Well, this dataset has quite a few numbers of lines that are not values, and we want to exclude this header. Good news is that lines in the header start a special characters “#”. So we can determine whether the line is in the header or not by evaluating the first letter.
The string object has a method for this. It is called startswith
.
CO2 = []
for line in contents:
if line.startswith('#') is False:
print(line)
We can see that line
is a string variable containing all the characters of each line.
(Try type(line)
to see the type of line
.)
We are interested in the CO$_2$ concentration that is in the middle of the string line
.
So we need to somehow break this long string into pieces to extract the CO$_2$ concentration.
Python has a host of string manipulation methods, built-in to string variables (a.k.a., objects), which are ideal for dealing with contents from text files.

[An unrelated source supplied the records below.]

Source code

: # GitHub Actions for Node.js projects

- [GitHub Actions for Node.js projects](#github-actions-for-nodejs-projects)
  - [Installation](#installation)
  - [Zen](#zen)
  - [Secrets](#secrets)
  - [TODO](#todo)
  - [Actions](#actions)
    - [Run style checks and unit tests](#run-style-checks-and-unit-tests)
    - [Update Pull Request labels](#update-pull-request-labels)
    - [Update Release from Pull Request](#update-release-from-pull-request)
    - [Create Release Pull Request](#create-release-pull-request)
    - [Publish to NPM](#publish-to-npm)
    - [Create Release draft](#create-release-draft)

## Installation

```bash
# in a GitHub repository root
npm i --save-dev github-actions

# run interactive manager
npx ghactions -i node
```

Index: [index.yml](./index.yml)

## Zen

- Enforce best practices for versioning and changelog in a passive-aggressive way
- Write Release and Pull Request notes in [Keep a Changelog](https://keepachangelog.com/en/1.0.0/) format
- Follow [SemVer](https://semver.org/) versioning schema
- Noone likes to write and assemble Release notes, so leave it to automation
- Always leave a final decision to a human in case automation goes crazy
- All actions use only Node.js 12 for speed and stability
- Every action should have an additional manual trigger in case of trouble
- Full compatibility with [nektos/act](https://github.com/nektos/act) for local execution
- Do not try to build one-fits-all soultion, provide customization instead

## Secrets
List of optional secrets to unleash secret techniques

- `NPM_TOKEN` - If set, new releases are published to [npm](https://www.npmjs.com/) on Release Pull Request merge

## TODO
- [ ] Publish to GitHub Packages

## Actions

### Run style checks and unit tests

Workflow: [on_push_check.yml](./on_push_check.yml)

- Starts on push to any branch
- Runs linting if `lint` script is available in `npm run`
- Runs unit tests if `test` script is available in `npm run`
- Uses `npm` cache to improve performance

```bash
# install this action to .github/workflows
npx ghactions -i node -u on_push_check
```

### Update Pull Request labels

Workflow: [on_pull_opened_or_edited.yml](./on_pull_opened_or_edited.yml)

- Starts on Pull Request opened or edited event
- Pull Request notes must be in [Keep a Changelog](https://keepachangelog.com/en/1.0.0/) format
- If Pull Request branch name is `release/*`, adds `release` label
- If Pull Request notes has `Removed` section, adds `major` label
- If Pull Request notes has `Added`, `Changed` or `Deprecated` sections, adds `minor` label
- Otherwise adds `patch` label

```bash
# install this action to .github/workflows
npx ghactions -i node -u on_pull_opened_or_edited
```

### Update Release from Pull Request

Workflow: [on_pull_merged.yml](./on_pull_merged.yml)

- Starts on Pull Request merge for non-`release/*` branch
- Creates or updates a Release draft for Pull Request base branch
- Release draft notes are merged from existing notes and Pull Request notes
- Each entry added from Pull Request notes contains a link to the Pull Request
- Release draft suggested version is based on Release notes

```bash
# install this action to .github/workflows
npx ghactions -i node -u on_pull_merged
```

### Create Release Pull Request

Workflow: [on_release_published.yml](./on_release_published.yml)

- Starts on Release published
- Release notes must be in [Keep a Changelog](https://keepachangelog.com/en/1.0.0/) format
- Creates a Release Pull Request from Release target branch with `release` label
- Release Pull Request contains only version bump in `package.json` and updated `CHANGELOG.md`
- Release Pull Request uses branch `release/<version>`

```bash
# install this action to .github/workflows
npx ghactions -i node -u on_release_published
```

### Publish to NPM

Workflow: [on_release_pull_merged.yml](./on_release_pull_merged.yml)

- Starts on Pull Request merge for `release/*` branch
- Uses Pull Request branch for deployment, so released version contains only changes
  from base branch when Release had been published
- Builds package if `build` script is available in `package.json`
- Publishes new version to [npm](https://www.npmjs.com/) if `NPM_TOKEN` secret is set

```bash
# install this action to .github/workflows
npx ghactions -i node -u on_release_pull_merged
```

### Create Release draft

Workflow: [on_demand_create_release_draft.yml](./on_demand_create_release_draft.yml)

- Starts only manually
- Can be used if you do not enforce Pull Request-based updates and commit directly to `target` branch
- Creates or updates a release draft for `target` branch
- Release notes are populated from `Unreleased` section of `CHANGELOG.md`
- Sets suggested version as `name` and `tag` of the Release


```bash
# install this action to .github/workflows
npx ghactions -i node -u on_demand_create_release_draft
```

We will mention only a few of these methods.
The split
method of a string object takes a string and breaks it into a list using a separator. For instance:
In [9]: print(line)
2018 9 2018.708 405.51 405.51 409.02 29
In [10]: type(line)
Out[10]: str
In [11]: print(line.split())
['2018', '9', '2018.708', '405.51', '405.51', '409.02', '29']
Finally, once we have the strings we desire, we can convert them to numerical types in order to make calculations.
If you loop through a list of strings, you can use the float
and int
functions on the string to get a number. For instance
CO2 = []
for line in contents:
if line.startswith('#') is False:
values = line.split()
CO2.append(float(values[3]))
For future purpose, we may want to save this array as another text file.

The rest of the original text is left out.